● **What you have to do**: A verbatim copy of the data below is the required output.

Dataset entries
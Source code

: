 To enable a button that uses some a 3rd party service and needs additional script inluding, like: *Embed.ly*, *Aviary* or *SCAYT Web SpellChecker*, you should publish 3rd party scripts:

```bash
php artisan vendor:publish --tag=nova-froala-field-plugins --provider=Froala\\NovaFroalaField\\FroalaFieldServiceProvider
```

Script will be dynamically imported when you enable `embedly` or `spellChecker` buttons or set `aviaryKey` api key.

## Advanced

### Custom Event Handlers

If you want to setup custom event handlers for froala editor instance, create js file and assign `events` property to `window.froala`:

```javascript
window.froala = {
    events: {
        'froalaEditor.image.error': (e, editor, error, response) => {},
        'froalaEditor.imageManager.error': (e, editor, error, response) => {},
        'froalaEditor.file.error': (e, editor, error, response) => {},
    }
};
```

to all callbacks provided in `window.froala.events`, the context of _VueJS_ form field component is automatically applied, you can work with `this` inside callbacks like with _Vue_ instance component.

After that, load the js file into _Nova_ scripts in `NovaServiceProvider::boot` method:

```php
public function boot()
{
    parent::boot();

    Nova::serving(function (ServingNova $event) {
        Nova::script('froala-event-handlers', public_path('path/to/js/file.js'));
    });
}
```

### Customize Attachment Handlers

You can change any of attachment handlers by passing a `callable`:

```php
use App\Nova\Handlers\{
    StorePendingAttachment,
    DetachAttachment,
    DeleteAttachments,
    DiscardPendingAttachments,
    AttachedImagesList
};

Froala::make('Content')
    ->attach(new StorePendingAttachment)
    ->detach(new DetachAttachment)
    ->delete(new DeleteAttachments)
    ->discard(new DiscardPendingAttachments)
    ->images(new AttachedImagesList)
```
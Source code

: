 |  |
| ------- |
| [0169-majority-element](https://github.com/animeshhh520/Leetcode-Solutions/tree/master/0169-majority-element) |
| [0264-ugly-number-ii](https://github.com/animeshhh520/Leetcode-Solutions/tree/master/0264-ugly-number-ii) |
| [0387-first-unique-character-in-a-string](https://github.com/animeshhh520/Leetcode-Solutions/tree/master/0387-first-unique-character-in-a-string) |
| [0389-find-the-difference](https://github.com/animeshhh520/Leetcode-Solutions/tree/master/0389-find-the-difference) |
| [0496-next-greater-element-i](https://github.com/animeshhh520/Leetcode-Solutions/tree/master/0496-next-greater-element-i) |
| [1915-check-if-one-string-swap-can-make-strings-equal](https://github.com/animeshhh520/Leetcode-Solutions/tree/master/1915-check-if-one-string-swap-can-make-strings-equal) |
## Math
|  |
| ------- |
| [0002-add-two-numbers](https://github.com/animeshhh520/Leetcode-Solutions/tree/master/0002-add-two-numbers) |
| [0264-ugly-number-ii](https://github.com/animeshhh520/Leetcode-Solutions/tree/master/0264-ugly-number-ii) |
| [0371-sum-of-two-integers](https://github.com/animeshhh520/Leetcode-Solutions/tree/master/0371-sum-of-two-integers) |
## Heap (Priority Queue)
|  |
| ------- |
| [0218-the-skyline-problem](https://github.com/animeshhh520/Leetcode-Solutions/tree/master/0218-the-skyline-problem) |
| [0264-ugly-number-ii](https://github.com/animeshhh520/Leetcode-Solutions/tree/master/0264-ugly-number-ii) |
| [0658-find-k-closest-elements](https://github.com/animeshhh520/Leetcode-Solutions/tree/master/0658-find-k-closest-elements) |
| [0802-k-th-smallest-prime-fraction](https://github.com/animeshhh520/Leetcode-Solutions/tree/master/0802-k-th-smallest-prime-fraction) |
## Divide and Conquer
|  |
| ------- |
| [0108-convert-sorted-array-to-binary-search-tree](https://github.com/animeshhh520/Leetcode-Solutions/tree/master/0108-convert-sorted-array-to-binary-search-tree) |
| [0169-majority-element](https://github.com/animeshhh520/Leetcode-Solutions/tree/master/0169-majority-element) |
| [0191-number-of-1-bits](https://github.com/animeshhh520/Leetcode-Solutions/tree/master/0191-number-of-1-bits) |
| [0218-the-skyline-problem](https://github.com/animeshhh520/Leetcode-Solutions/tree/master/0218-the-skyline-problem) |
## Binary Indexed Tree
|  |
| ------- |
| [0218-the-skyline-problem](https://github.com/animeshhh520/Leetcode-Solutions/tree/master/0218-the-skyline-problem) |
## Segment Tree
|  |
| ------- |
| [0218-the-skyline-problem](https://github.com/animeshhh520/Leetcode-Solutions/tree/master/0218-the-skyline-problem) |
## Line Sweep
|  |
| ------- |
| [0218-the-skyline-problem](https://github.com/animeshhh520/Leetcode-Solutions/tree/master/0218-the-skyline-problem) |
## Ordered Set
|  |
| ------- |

● **Task answer**:
Source code

: To enable a button that uses some a 3rd party service and needs additional script inluding, like: *Embed.ly*, *Aviary* or *SCAYT Web SpellChecker*, you should publish 3rd party scripts:

```bash
php artisan vendor:publish --tag=nova-froala-field-plugins --provider=Froala\\NovaFroalaField\\FroalaFieldServiceProvider
```

Script will be dynamically imported when you enable `embedly` or `spellChecker` buttons or set `aviaryKey` api key.

## Advanced

### Custom Event Handlers

If you want to setup custom event handlers for froala editor instance, create js file and assign `events` property to `window.froala`:

```javascript
window.froala = {
    events: {
        'froalaEditor.image.error': (e, editor, error, response) => {},
        'froalaEditor.imageManager.error': (e, editor, error, response) => {},
        'froalaEditor.file.error': (e, editor, error, response) => {},
    }
};
```

to all callbacks provided in `window.froala.events`, the context of _VueJS_ form field component is automatically applied, you can work with `this` inside callbacks like with _Vue_ instance component.

After that, load the js file into _Nova_ scripts in `NovaServiceProvider::boot` method:

```php
public function boot()
{
    parent::boot();

    Nova::serving(function (ServingNova $event) {
        Nova::script('froala-event-handlers', public_path('path/to/js/file.js'));
    });
}
```

### Customize Attachment Handlers

You can change any of attachment handlers by passing a `callable`:

```php
use App\Nova\Handlers\{
    StorePendingAttachment,
    DetachAttachment,
    DeleteAttachments,
    DiscardPendingAttachments,
    AttachedImagesList
};

Froala::make('Content')
    ->attach(new StorePendingAttachment)
    ->detach(new DetachAttachment)
    ->delete(new DeleteAttachments)
    ->discard(new DiscardPendingAttachments)
    ->images(new AttachedImagesList)
```
Source code

: |  |
| ------- |
| [0169-majority-element](https://github.com/animeshhh520/Leetcode-Solutions/tree/master/0169-majority-element) |
| [0264-ugly-number-ii](https://github.com/animeshhh520/Leetcode-Solutions/tree/master/0264-ugly-number-ii) |
| [0387-first-unique-character-in-a-string](https://github.com/animeshhh520/Leetcode-Solutions/tree/master/0387-first-unique-character-in-a-string) |
| [0389-find-the-difference](https://github.com/animeshhh520/Leetcode-Solutions/tree/master/0389-find-the-difference) |
| [0496-next-greater-element-i](https://github.com/animeshhh520/Leetcode-Solutions/tree/master/0496-next-greater-element-i) |
| [1915-check-if-one-string-swap-can-make-strings-equal](https://github.com/animeshhh520/Leetcode-Solutions/tree/master/1915-check-if-one-string-swap-can-make-strings-equal) |
## Math
|  |
| ------- |
| [0002-add-two-numbers](https://github.com/animeshhh520/Leetcode-Solutions/tree/master/0002-add-two-numbers) |
| [0264-ugly-number-ii](https://github.com/animeshhh520/Leetcode-Solutions/tree/master/0264-ugly-number-ii) |
| [0371-sum-of-two-integers](https://github.com/animeshhh520/Leetcode-Solutions/tree/master/0371-sum-of-two-integers) |
## Heap (Priority Queue)
|  |
| ------- |
| [0218-the-skyline-problem](https://github.com/animeshhh520/Leetcode-Solutions/tree/master/0218-the-skyline-problem) |
| [0264-ugly-number-ii](https://github.com/animeshhh520/Leetcode-Solutions/tree/master/0264-ugly-number-ii) |
| [0658-find-k-closest-elements](https://github.com/animeshhh520/Leetcode-Solutions/tree/master/0658-find-k-closest-elements) |
| [0802-k-th-smallest-prime-fraction](https://github.com/animeshhh520/Leetcode-Solutions/tree/master/0802-k-th-smallest-prime-fraction) |
## Divide and Conquer
|  |
| ------- |
| [0108-convert-sorted-array-to-binary-search-tree](https://github.com/animeshhh520/Leetcode-Solutions/tree/master/0108-convert-sorted-array-to-binary-search-tree) |
| [0169-majority-element](https://github.com/animeshhh520/Leetcode-Solutions/tree/master/0169-majority-element) |
| [0191-number-of-1-bits](https://github.com/animeshhh520/Leetcode-Solutions/tree/master/0191-number-of-1-bits) |
| [0218-the-skyline-problem](https://github.com/animeshhh520/Leetcode-Solutions/tree/master/0218-the-skyline-problem) |
## Binary Indexed Tree
|  |
| ------- |
| [0218-the-skyline-problem](https://github.com/animeshhh520/Leetcode-Solutions/tree/master/0218-the-skyline-problem) |
## Segment Tree
|  |
| ------- |
| [0218-the-skyline-problem](https://github.com/animeshhh520/Leetcode-Solutions/tree/master/0218-the-skyline-problem) |
## Line Sweep
|  |
| ------- |
| [0218-the-skyline-problem](https://github.com/animeshhh520/Leetcode-Solutions/tree/master/0218-the-skyline-problem) |
## Ordered Set
|  |
| ------- |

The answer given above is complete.